Aim of the exercise
In the material below, find the line with "And $E(a)$ marks" and the line with "Next we need", then output those two lines and every line between them, exactly.
---------- Data ----------
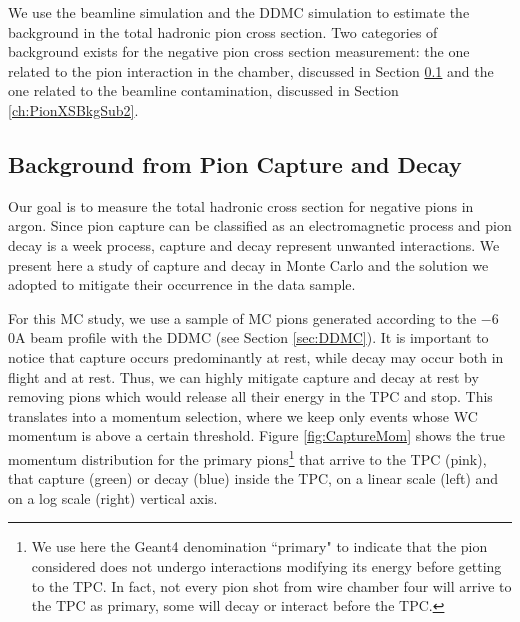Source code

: We use the beamline simulation and the DDMC simulation to estimate the background in the total hadronic pion cross section. Two categories of background exists for the negative pion cross section measurement: the one related to the pion interaction in the chamber, discussed in Section \ref{ch:CaptureAndDecay} and the one related to the beamline contamination, discussed in Section \ref{ch:PionXSBkgSub2}.

\subsection{Background from Pion Capture and Decay}\label{ch:CaptureAndDecay}
Our goal is to measure the total hadronic cross section for negative pions in argon. Since pion capture can be classified as an electromagnetic process and pion decay is a week process,  capture and decay represent unwanted interactions. We present here a study of capture and decay in Monte Carlo and the solution we adopted to mitigate their occurrence in the data sample. 

For this MC study, we use a sample of  MC pions generated according to the  $-6$0A beam profile with the DDMC (see Section \ref{sec:DDMC}). It is important to notice that capture occurs predominantly at rest, while decay may occur both in flight and at rest. Thus, we can highly mitigate capture and decay at rest by removing pions which would release all their energy in the TPC and stop. This translates into a momentum selection, where we keep only events whose WC momentum is above a certain threshold. 
Figure \ref{fig:CaptureMom} shows the true momentum distribution for the primary pions\footnote{We use here the Geant4 denomination ``primary" to indicate that the pion considered does not undergo interactions modifying its energy before getting to the TPC. In fact, not every pion shot from wire chamber four will arrive to the TPC as primary,  some will decay or interact before the TPC.}  that arrive to the TPC (pink), that capture (green) or decay (blue) inside the TPC, on a linear scale (left) and on a log scale (right) vertical axis. 




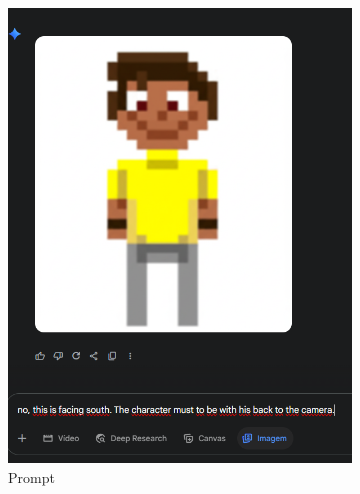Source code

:\begin{figure}[htbp]
    \centering
    \caption{\small Processo da geração 2 do sprite em back view no Gemini Pro em julho/2025}
    \label{fig:geminiProBack2}

    \begin{subfigure}{0.5\linewidth}
        \includegraphics[width=1\linewidth]{figs/geminiPro/chat12/tela02.PNG}
        \caption{\small Prompt}
        \label{fig:geminiProBack2Prompt}
    \end{subfigure}
    \begin{subfigure}{0.3\linewidth}

\end{subfigure}
\end{figure}
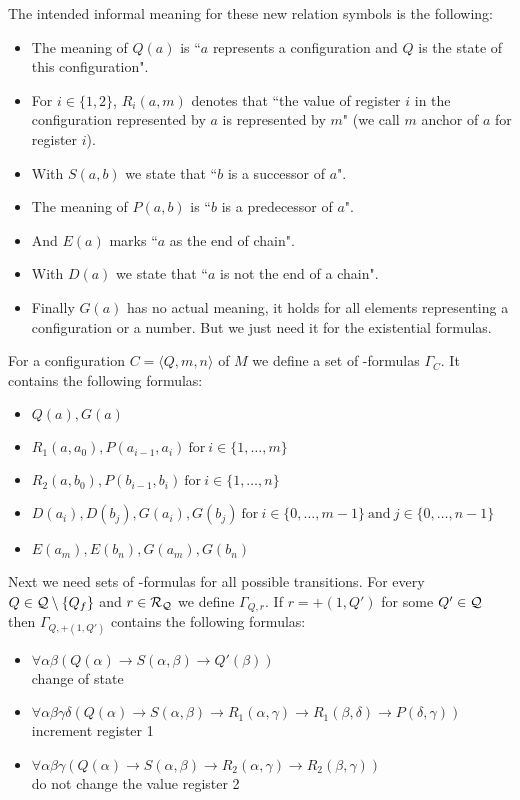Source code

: The intended informal meaning for these new relation symbols is the following:
\begin{itemize}
	\item The meaning of $Q(a)$ is ``$a$ represents a configuration and $Q$ is the state of this configuration".
	\item  For $i\in\{1,2\}$, $R_i(a,m)$ denotes that ``the value of register $i$ in the configuration represented by $a$ is represented by $m$" (we call $m$ anchor of $a$ for register $i$).
	\item With $S(a,b)$ we state that ``$b$ is a successor of $a$".
	\item The meaning of $P(a,b)$ is ``$b$ is a predecessor of $a$".
	\item And $E(a)$ marks ``$a$ as the end of chain".
	\item With $D(a)$ we state that ``$a$ is not the end of a chain".
	\item Finally $G(a)$ has no actual meaning, it holds for all elements representing a configuration or a number. But we just need it for the existential formulas.
\end{itemize}
For a configuration $C=\langle Q,m,n\rangle$ of $M$ we define a set of \SysP-formulas $\Gamma_C$. It contains the following formulas:
\begin{itemize}
	\item $Q(a),G(a)$
	\item $R_1(a,a_0),P(a_{i-1},a_i)~\text{for}~i\in\{1,\dots,m\}$
	\item $R_2(a,b_0),P(b_{i-1},b_i)~\text{for}~i\in\{1,\dots,n\}$
	\item $D(a_i),D(b_j),G(a_i),G(b_j)~\text{for}~i\in\{0,\dots,m-1\}~\text{and}~j\in\{0,\dots,n-1\}$
	\item $E(a_m),E(b_n),G(a_m),G(b_n)$
\end{itemize}
Next we need sets of \SysP-formulas for all possible transitions.
For every $Q\in\mathcal{Q}\setminus\{Q_f\}$ and $r\in\mathcal{R}_{\mathcal{Q}}$ we define $\Gamma_{Q,r}$.
If $r=+(1,Q')$ for some $Q'\in\mathcal{Q}$ then $\Gamma_{Q,+(1,Q')}$ contains the following formulas:
\begin{itemize}
	\item $\forall\alpha\beta(Q(\alpha)\to S(\alpha,\beta)\to Q'(\beta))$ \\change of state
	\item $\forall\alpha\beta\gamma\delta(Q(\alpha)\to S(\alpha,\beta)\to R_1(\alpha,\gamma)\to R_1(\beta,\delta)\to P(\delta,\gamma))$\\increment register 1
	\item $\forall\alpha\beta\gamma(Q(\alpha)\to S(\alpha,\beta)\to R_2(\alpha,\gamma)\to R_2(\beta,\gamma))$ \\do not change the value register 2
\end{itemize}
----------
Written answer
	\item And $E(a)$ marks ``$a$ as the end of chain".
	\item With $D(a)$ we state that ``$a$ is not the end of a chain".
	\item Finally $G(a)$ has no actual meaning, it holds for all elements representing a configuration or a number. But we just need it for the existential formulas.
\end{itemize}
For a configuration $C=\langle Q,m,n\rangle$ of $M$ we define a set of \SysP-formulas $\Gamma_C$. It contains the following formulas:
\begin{itemize}
	\item $Q(a),G(a)$
	\item $R_1(a,a_0),P(a_{i-1},a_i)~\text{for}~i\in\{1,\dots,m\}$
	\item $R_2(a,b_0),P(b_{i-1},b_i)~\text{for}~i\in\{1,\dots,n\}$
	\item $D(a_i),D(b_j),G(a_i),G(b_j)~\text{for}~i\in\{0,\dots,m-1\}~\text{and}~j\in\{0,\dots,n-1\}$
	\item $E(a_m),E(b_n),G(a_m),G(b_n)$
\end{itemize}
Next we need sets of \SysP-formulas for all possible transitions.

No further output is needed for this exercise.